Saving the Department of the Interior's Workforce Act
The Saving the Department of the Interior's Workforce Act would impose a temporary moratorium on reductions in force (RIFs) and involuntary separations across all agencies and bureaus within the Department of the Interior. The moratorium lasts until full-year appropriations for Interior for fiscal year 2026 have been enacted. During that period, the Secretary of the Interior may not initiate or implement a RIF or involuntarily separate any employee in the competitive service, the excepted service, or the Senior Executive Service, except for cause (charges of misconduct, delinquency, or performance).
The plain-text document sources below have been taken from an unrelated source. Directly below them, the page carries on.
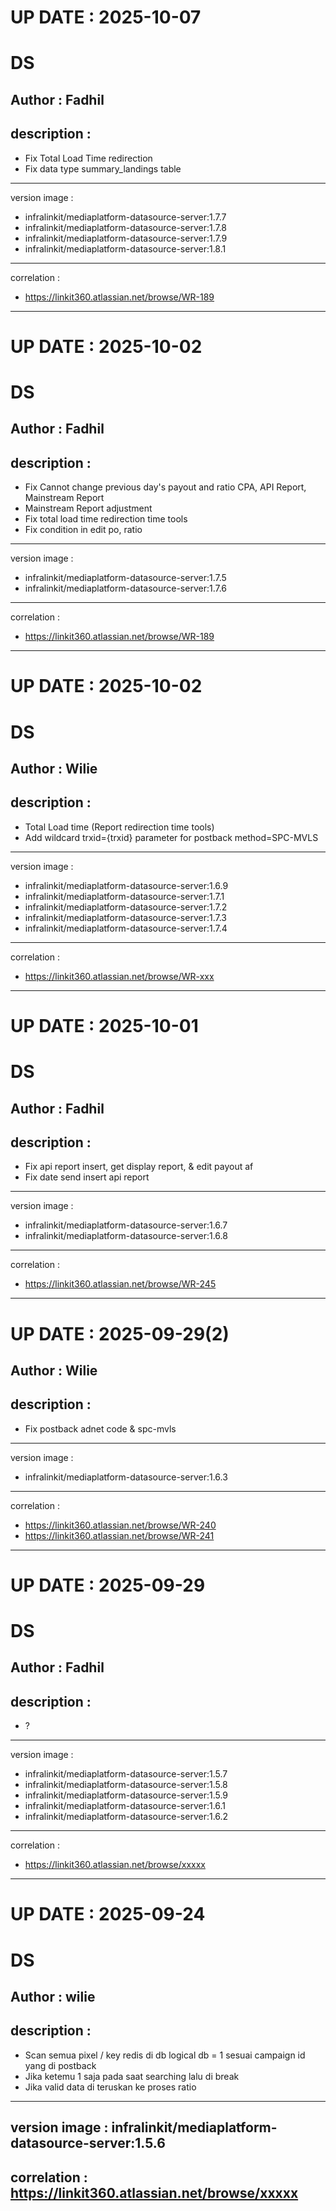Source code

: UP DATE : 2025-10-07
===

DS
===
Author : Fadhil
----------
description : 
----------
- Fix Total Load Time redirection
- Fix data type summary_landings table
----------
version image : 
- infralinkit/mediaplatform-datasource-server:1.7.7
- infralinkit/mediaplatform-datasource-server:1.7.8
- infralinkit/mediaplatform-datasource-server:1.7.9
- infralinkit/mediaplatform-datasource-server:1.8.1
----------
correlation : 
- https://linkit360.atlassian.net/browse/WR-189
----------

UP DATE : 2025-10-02
===

DS
===
Author : Fadhil
----------
description : 
----------
- Fix Cannot change previous day's payout and ratio CPA, API Report, Mainstream Report
- Mainstream Report adjustment
- Fix total load time redirection time tools
- Fix condition in edit po, ratio
----------
version image : 
- infralinkit/mediaplatform-datasource-server:1.7.5
- infralinkit/mediaplatform-datasource-server:1.7.6
----------
correlation : 
- https://linkit360.atlassian.net/browse/WR-189
----------

UP DATE : 2025-10-02
===

DS
===
Author : Wilie
----------
description : 
----------
- Total Load time (Report redirection time tools)
- Add wildcard trxid={trxid} parameter for postback method=SPC-MVLS
----------
version image : 
- infralinkit/mediaplatform-datasource-server:1.6.9
- infralinkit/mediaplatform-datasource-server:1.7.1
- infralinkit/mediaplatform-datasource-server:1.7.2
- infralinkit/mediaplatform-datasource-server:1.7.3
- infralinkit/mediaplatform-datasource-server:1.7.4

----------
correlation : 
- https://linkit360.atlassian.net/browse/WR-xxx
----------

UP DATE : 2025-10-01
===

DS
===
Author : Fadhil
----------
description : 
----------
- Fix api report insert, get display report, & edit payout af
- Fix date send insert api report
----------
version image : 
- infralinkit/mediaplatform-datasource-server:1.6.7
- infralinkit/mediaplatform-datasource-server:1.6.8
----------
correlation : 
- https://linkit360.atlassian.net/browse/WR-245
----------

UP DATE : 2025-09-29(2)
===

Author : Wilie
----------
description : 
----------
- Fix postback adnet code & spc-mvls
----------
version image : 
- infralinkit/mediaplatform-datasource-server:1.6.3
----------
correlation : 
- https://linkit360.atlassian.net/browse/WR-240
- https://linkit360.atlassian.net/browse/WR-241
----------

UP DATE : 2025-09-29
===

DS
===
Author : Fadhil
----------
description : 
----------
- ?
----------
version image : 
- infralinkit/mediaplatform-datasource-server:1.5.7
- infralinkit/mediaplatform-datasource-server:1.5.8
- infralinkit/mediaplatform-datasource-server:1.5.9
- infralinkit/mediaplatform-datasource-server:1.6.1
- infralinkit/mediaplatform-datasource-server:1.6.2
----------
correlation : 
- https://linkit360.atlassian.net/browse/xxxxx
----------

UP DATE : 2025-09-24
===

DS
===
Author : wilie
----------
description : 
----------
- Scan semua pixel / key redis di db logical db = 1 sesuai campaign id yang di postback
- Jika ketemu 1 saja pada saat searching lalu di break
- Jika valid data di teruskan ke proses ratio
----------
version image : infralinkit/mediaplatform-datasource-server:1.5.6
----------
correlation : https://linkit360.atlassian.net/browse/xxxxx
----------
The act defines relevant personnel terms by reference to existing federal law and states that the moratorium is in addition to existing personnel authorities and protections (including Chapter 75 of title 5). In short, the bill would shield Interior’s workforce from layoffs or forced terminations through most of FY2026, aiming to preserve staffing levels and continuity of operations while awaiting enacted funding. Voluntary departures (if any) and separations for cause remain possible under the bill’s framework.
Key Points
- 1Prohibits reductions in force and involuntary separations at all Interior agencies/bureaus during the moratorium period.
- 2Moratorium lasts until full-year Interior appropriations for FY2026 are enacted into law; ends when those appropriations are enacted.
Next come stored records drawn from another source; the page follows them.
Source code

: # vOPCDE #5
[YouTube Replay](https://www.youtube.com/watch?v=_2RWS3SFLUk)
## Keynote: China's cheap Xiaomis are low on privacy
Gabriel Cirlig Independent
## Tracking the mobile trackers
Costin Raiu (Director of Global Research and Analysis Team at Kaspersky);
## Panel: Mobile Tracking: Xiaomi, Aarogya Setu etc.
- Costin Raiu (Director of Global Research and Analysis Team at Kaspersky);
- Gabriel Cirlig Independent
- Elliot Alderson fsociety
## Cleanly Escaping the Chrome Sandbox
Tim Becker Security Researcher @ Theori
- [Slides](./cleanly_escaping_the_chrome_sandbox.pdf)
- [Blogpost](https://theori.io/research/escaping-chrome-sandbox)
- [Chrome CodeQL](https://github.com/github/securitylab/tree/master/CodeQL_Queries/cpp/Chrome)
- 3Prohibitions apply to employees in the competitive service, the excepted service, and the Senior Executive Service; exceptions only for cause (misconduct, delinquency, or performance).
- 4The prohibition on RIFs and involuntary separations is in addition to, not a replacement for, existing personnel authorities and due process protections (including Chapter 75).
- 5Definitions referenced for key terms (competitive service, excepted service, career appointee) come from 5 U.S.C. titles 2102, 2103, and 3132(a).